Genome complexity: what genes do and don't do (Introduction)

by dhw, Sunday, March 17, 2019, 15:01 (1868 days ago) @ David Turell

DAVID: I did not throw out pre-programming as a reasonable theory. […]

dhw: I described how your bacteria apparently distribute programmes for the whole of evolution, and you found it very funny. If my description was inaccurate, please tell us how else they could have done it.

DAVID: Bacteria don't do anything with future use of the genome. They only have access to what they are programmed to use. Whenever advances in speciation occur, it is due to activation of a portion of the genome for that advance.

You still haven’t told us how bacteria could have passed on billions of programmes for evolution if they only had access to their own. And I keep repeating that my hypothesis has nothing to do with FUTURE use of the genome but proposes that speciation is the result of responses to new conditions.

dhw: If, over millions of years, your God specially designed big toes, pelvises, mini brains and maxi brains and all the other bits and pieces that distinguish H. sapiens from pre-hominins, you have a stage by stage or itty-bitty design of H. sapiens.

DAVID: Yes, God designs parts, but then H. habilis jumps to H. erectus with all those parts which have now been designed for change in place. You have tried to introduce itty-bitty where it does not exist. You know full well all major speciation introduces gaps!

Of course there are gaps. But if your always-in-control God’s one and only purpose was to design the brain of Homo sapiens, and he designed a succession of mini and less mini brains before designing the maxi brain, that is itty-bitty design. Ditto all the other bits and pieces passed on from hominins to humans to H. sapiens.

DAVID: 90% of scientists are atheists. What interpretation did you expect? Remember the chances are still either/or.

dhw: You asked me what “more and more” scientists, and I have told you! So now you do a complete volte face and tell us that 90% of scientists reject your automaticity but let’s not listen to them because they are atheists!

DAVID: I will interpret sources as I evaluate their biases! Still 50/50.

Fine. But please stop telling me that there is only a “tiny list” of scientists who support the concept of cellular intelligence.

DAVID: The final description of a scientific theory requires a paradigm shift due to enough convincing discoveries (Kuhn) and we are obviously not at that point in the known facts. It is still 50/50 although a majority try to say that cells show intelligence in their activities. Yes, they do, but it can be automatic from intelligent instruction/information.

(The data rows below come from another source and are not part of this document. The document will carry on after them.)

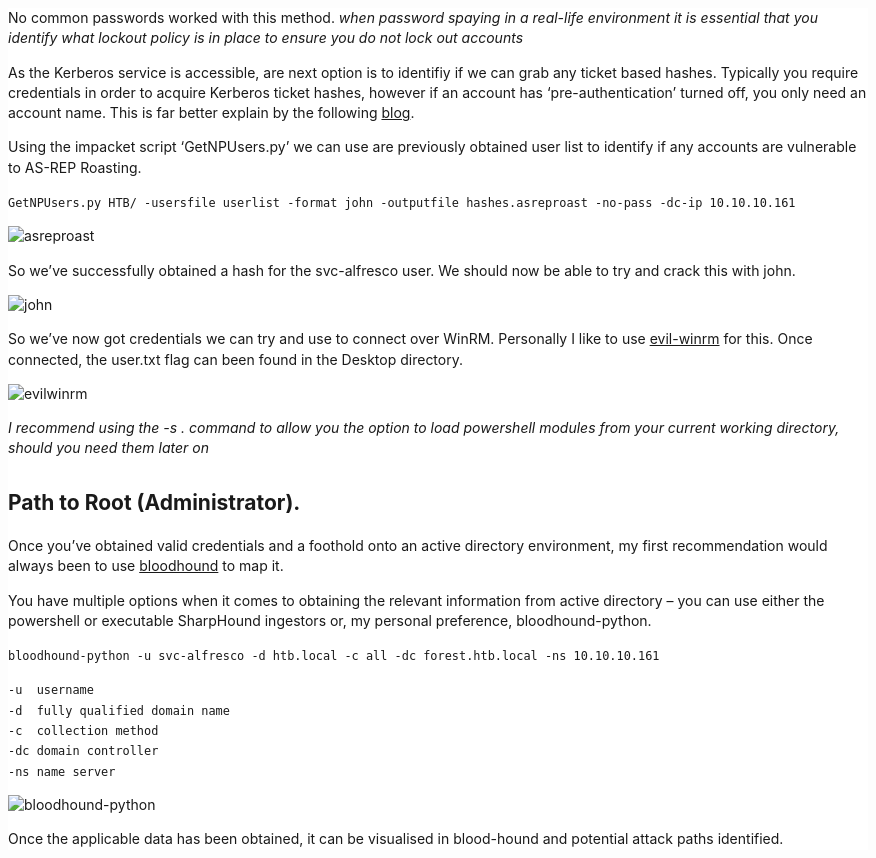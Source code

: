 No common passwords worked with this method.
*when password spaying in a real-life environment it is essential that you identify what lockout policy is in place to ensure you do not lock out accounts*

As the Kerberos service is accessible, are next option is to identifiy if we can grab any ticket based hashes. Typically you require credentials in order to acquire Kerberos ticket hashes, however if an account has ‘pre-authentication’ turned off, you only need an account name. This is far better explain by the following [blog](https://www.harmj0y.net/blog/activedirectory/roasting-as-reps/).

Using the impacket script ‘GetNPUsers.py’ we can use are previously obtained user list to identify if any accounts are vulnerable to AS-REP Roasting.

```
GetNPUsers.py HTB/ -usersfile userlist -format john -outputfile hashes.asreproast -no-pass -dc-ip 10.10.10.161
```
![asreproast]({{site.url}}/assets/CTF/HTB-Forest/asreproast.png)

So we’ve successfully obtained a hash for the svc-alfresco user. We should now be able to try and crack this with john.

![john]({{site.url}}/assets/CTF/HTB-Forest/john.png)

So we’ve now got credentials we can try and use to connect over WinRM. Personally I like to use [evil-winrm](https://github.com/Hackplayers/evil-winrm) for this. Once connected, the user.txt flag can been found in the Desktop directory.

![evilwinrm]({{site.url}}/assets/CTF/HTB-Forest/evilwinrm.png)


*I recommend using the -s . command to allow you the option to load powershell modules from your current working directory, should you need them later on*

## Path to Root (Administrator).
Once you’ve obtained valid credentials and a foothold onto an active directory environment, my first recommendation would always been to use [bloodhound](https://bloodhound.readthedocs.io/en/latest/index.html) to map it.

You have multiple options when it comes to obtaining the relevant information from active directory – you can use either the powershell or executable SharpHound ingestors or, my personal preference, bloodhound-python.

```
bloodhound-python -u svc-alfresco -d htb.local -c all -dc forest.htb.local -ns 10.10.10.161
```
```
-u	username
-d	fully qualified domain name
-c	collection method
-dc	domain controller
-ns	name server
```
![bloodhound-python]({{site.url}}/assets/CTF/HTB-Forest/bloodhound-python.png)

Once the applicable data has been obtained, it can be visualised in blood-hound and potential attack paths identified.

So when you told me I was quoting a “tiny list” of scientists, you actually meant the majority of scientists, and it is your scientists who constitute the tiny list. But I’m happy with your odds of 50/50. I’m just unhappy with your claim that science supports you.

DAVID (under “Biological complexity”): There is lots of cross talk and communication between all parts of the cells:
https://www.nature.com/articles/d41586-019-00792-9?utm_source=Nature+Briefing&utm_c...

DAVID: All of this is automatic activity as the cell produces its products. A complex going factory. Huge article, hard to compress.

dhw: […] I keep pointing out that most cellular activity has to be automatic if a particular system is to survive intact, and intelligence will only be applied (a) when the system first comes into existence, and (b) when there are new conditions, e.g. new problems to be solved or new opportunities to be exploited. In my hypothesis, that is when cross talk and communication – essential elements of intelligent cooperation – precede intelligent decision-making, which in turn produces more automatic activity as new instructions are implemented. [David’s bold]

DAVID: […] And what I can see is that you are describing the exact need for design and a designer. Our only experiences always show is that such complex systems require design and a designer.

And my proposal is that cell communities are the designers who design the design. But the cell communities themselves may have been designed by your God.

Under “Magic embryology”
QUOTES: That mounting evidence is leading some biologists to a bold hypothesis: that where information is concerned, cells might often find solutions to life’s challenges that are not just good but optimal — that cells extract as much useful information from their complex surroundings as is theoretically possible.

"How the cells do it remains a mystery. Right now, “the whole thing is kind of wonderful and magical…”

DAVID: Note the important use of information which is guiding the making of an embryo. A blueprint exists in an orchestrated mass of stimuli. As in a symphony, it has to written by a composer.

As you rightly say, it is USE of information that guides the process. Cells extract information and then USE it to find solutions to life’s challenges. How they do it is a mystery. You propose a 3.8-billion-year-old “blueprint” for every undabbled solution and new development throughout life’s history, though you have not yet explained how every single blueprint could have been passed on by bacteria who only had access to their own. Well, maybe...just maybe...the magic stems from a possibly God-designed mechanism known as cellular intelligence.